The audience is silent and still. A dim light contours a man in boxing gloves and shorts, his slightly bent head and shoulders gleaming with sweat. There is a ripple of anticipation as he takes a deep breath, lifting gloved fists — in that moment, the figure is both the bow drawn taut and the arrow about to fly.

In an era where race is a hard, nearly visible line, Jay Jackson (Dion Johnstone) does not only have to fight with his fists, but with the very colour of his skin. With a determined eye on becoming a heavyweight boxing champion, he reaches for a prize that no black man has reached before, and with that bears the weight of over 200 years of segregation and racism. Though he trains with his mentor Wynton (Alexander Thomas) and a young-and-upcoming boxer Fish (Christef Desir), he is taught that every man fights alone in the ring.

The Royale, a Soulpepper production by playwright Marco Ramirez, is a poignant and tension-filled exploration of a boxing match loosely based on the actual fighting career of Jack Johnson.  Over the course of six rounds, we catch a glimpse into the thoughts, fears, and lessons given to him by family and peers on his journey toward the heavyweight champion title

Ken MacKenzie‘s set design is simple and as rough as the era the play takes place in, tailored to look like a boxing ring of old. With minimal music, the play is driven seamlessly by its characters – often, we hear Wynton and Nina’s voice carrying through Jay’s mind, almost an equal opponent his fight as the men before him. Good pacing and smart dialogue makes The Royale shine. Though the characters fight with no actual physical exchanges, each actor on opposite sides of the stage, we get an opportunity to see the internal battles as well as outer, physical ones. When Jay swings, Fish flinches as if struck, stumbling back. When Fish strikes, we can see Jay dodge effortlessly. It makes for a beautiful and bloodless interpretation of each round and allows for running commentary of each character’s thoughts and struggles.
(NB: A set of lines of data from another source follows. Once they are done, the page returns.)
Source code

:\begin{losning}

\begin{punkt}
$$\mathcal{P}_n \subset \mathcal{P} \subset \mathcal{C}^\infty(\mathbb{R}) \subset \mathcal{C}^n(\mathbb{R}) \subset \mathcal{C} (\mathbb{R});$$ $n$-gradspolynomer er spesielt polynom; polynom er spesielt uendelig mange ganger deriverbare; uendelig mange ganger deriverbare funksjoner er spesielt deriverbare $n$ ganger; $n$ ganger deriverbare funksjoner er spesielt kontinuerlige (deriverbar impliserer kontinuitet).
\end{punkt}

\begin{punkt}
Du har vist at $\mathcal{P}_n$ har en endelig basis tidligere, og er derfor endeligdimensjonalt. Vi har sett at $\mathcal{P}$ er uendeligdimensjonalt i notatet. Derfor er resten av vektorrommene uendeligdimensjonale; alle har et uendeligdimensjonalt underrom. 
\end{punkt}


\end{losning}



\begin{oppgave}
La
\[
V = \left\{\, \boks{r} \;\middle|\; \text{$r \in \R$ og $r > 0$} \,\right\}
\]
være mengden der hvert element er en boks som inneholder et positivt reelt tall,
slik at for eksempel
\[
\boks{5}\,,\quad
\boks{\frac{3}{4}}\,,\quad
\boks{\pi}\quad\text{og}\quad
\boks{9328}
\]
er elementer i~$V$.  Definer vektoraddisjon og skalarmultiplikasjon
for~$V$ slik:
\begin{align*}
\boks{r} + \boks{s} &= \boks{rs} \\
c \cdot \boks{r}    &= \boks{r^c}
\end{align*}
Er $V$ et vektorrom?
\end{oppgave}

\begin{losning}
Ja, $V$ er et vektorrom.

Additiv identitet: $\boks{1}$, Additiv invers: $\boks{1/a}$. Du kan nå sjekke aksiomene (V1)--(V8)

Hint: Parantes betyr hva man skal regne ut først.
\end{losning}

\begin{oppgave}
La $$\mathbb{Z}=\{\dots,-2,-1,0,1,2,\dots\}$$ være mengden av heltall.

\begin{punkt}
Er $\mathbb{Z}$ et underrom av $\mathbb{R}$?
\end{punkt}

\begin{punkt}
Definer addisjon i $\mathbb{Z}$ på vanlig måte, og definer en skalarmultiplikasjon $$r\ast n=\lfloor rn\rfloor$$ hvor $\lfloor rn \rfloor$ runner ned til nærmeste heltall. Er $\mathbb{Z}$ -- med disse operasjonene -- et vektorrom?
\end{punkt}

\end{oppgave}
Jay Jackson is confidently at home in the ring, and Johnstone comfortably embodies his swaggering confidence. He adopts Fish as a sparring partner after getting a sense for the young man’s blossoming boxing talent, and their playful roughhousing breaks a few moments of tension with subtle artfulness. One gets the sense that the Jackson doesn’t think much of his effect on the Americans watching his rise to the top. The same selfish, single-mindedness that helps him achieve his dreams is also responsible for his almost complete ignorance to the racial tension that builds around him, and it is an ignorance that costs not only him, but his family and friends. When his sister Nina comes to visit him, played by the well-poised Sabryn Rock, her fearful words echo in his mind later as he squares off against the previous heavyweight champion and adds to the tension of what exactly he stands to lose to the wrath of the public by daring to fight in a white man’s world.

Jay Jackson’s white promoter Max (Diego Matamoros) is filled with these same prejudices, the script reflecting these deeply ingrained and poorly attributed ideas that seem to slip out of him without him noticing. At one point he compares Jackson to an animal in what is surely meant to be complimentary, but only starkly expresses his own internal racist ideas of even the man who indirectly puts food on his table. We get a sharp taste of what was considered acceptable lines of query toward a black man when Matamoros steps lightly into the shoes of various news reporters, firing questions that would elicit angry gasps and murmurs from today’s crowd.

The Royale is a splendid play, and a must-see even for those who aren’t boxing fans. With a strong script and a startling denouement, viewers will be drawn into a story that perfectly encapsulates bittersweet victory.